Optimize the function `work!` in the following code. You may change the function name, the function signature, and the function body.

However, the types and sizes of the inputs `N`, `A`, `b`, `c` are fixed and **may not be changed.**

In [4]:
# function you should optimze
function work!(A, N)
    D = zeros(N,N)
    for i in 1:N
        D = b[i]*c*A
        b[i] = sum(D)/N^2
    end
    return b
end

# fixed input (do not change!)
N = 10
A = [float(i+j) for i in 1:N, j in 1:N] # matrix of size NxN
b = collect(Float64, 1:N) # vector of length N
c = 1.23;

# desired result (do not change!)
const RESULT = [13.53, 27.06, 40.59, 54.12, 67.65, 81.18, 94.71, 108.24, 121.77, 135.3];

In [5]:
# baseline benchmark
using BenchmarkTools
@btime work!($A, $N);

  2.001 μs (41 allocations: 10.09 KiB)


## ↓ Go optimize! ↓

Your optimized `work_optimized!` function (**change it!**):

In [12]:
function work_optimized!(A, N, b, c)
    D = zeros(N,N)
    for i in 1:N
        @inbounds for j in eachindex(D)
            D[j] = b[i] * c * A[j]
        end
        b[i] = sum(D)/N^2
    end
    return b
end

work_optimized! (generic function with 1 method)
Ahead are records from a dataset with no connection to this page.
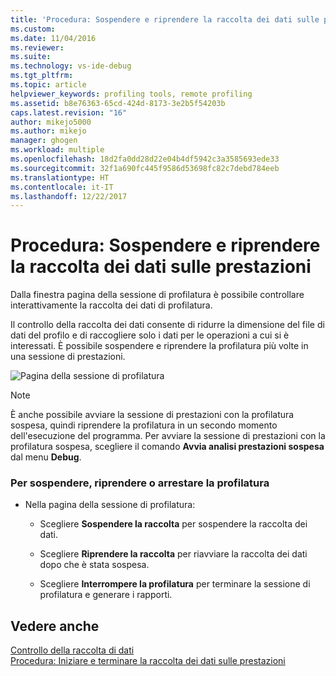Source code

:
 ```yaml
---
title: 'Procedura: Sospendere e riprendere la raccolta dei dati sulle prestazioni | Microsoft Docs'
ms.custom: 
ms.date: 11/04/2016
ms.reviewer: 
ms.suite: 
ms.technology: vs-ide-debug
ms.tgt_pltfrm: 
ms.topic: article
helpviewer_keywords: profiling tools, remote profiling
ms.assetid: b8e76363-65cd-424d-8173-3e2b5f54203b
caps.latest.revision: "16"
author: mikejo5000
ms.author: mikejo
manager: ghogen
ms.workload: multiple
ms.openlocfilehash: 18d2fa0dd28d22e04b4df5942c3a3585693ede33
ms.sourcegitcommit: 32f1a690fc445f9586d53698fc82c7debd784eeb
ms.translationtype: HT
ms.contentlocale: it-IT
ms.lasthandoff: 12/22/2017
---
```

# <a name="how-to-pause-and-resume-performance-data-collection"></a>Procedura: Sospendere e riprendere la raccolta dei dati sulle prestazioni
Dalla finestra pagina della sessione di profilatura è possibile controllare interattivamente la raccolta dei dati di profilatura.  
  
 Il controllo della raccolta dei dati consente di ridurre la dimensione del file di dati del profilo e di raccogliere solo i dati per le operazioni a cui si è interessati. È possibile sospendere e riprendere la profilatura più volte in una sessione di prestazioni.  
  
 ![Pagina della sessione di profilatura](../profiling/media/prof_profilingsessionpage.png "PROF_ProfilingSessionPage")  
  
> [!NOTE]
>  È anche possibile avviare la sessione di prestazioni con la profilatura sospesa, quindi riprendere la profilatura in un secondo momento dell'esecuzione del programma. Per avviare la sessione di prestazioni con la profilatura sospesa, scegliere il comando **Avvia analisi prestazioni sospesa** dal menu **Debug**.  
  
### <a name="to-pause--resume-or-stop-profiling"></a>Per sospendere, riprendere o arrestare la profilatura  
  
-   Nella pagina della sessione di profilatura:  
  
    -   Scegliere **Sospendere la raccolta** per sospendere la raccolta dei dati.  
  
    -   Scegliere **Riprendere la raccolta** per riavviare la raccolta dei dati dopo che è stata sospesa.  
  
    -   Scegliere **Interrompere la profilatura** per terminare la sessione di profilatura e generare i rapporti.  
  
## <a name="see-also"></a>Vedere anche  
 [Controllo della raccolta di dati](../profiling/controlling-data-collection.md)   
 [Procedura: Iniziare e terminare la raccolta dei dati sulle prestazioni](../profiling/how-to-start-and-end-performance-data-collection.md)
Testing that it actually gives the correct result:

In [13]:
N = 10
A = [float(i+j) for i in 1:N, j in 1:N] # matrix of size NxN
b = collect(Float64, 1:N) # vector of length N
c = 1.23

work_optimized!(A, N, b, c) ≈ RESULT

true

Benchmarking it:

In [14]:
using BenchmarkTools
@btime work_optimized!($A, $N, $b, $c);

  342.892 ns (1 allocation: 896 bytes)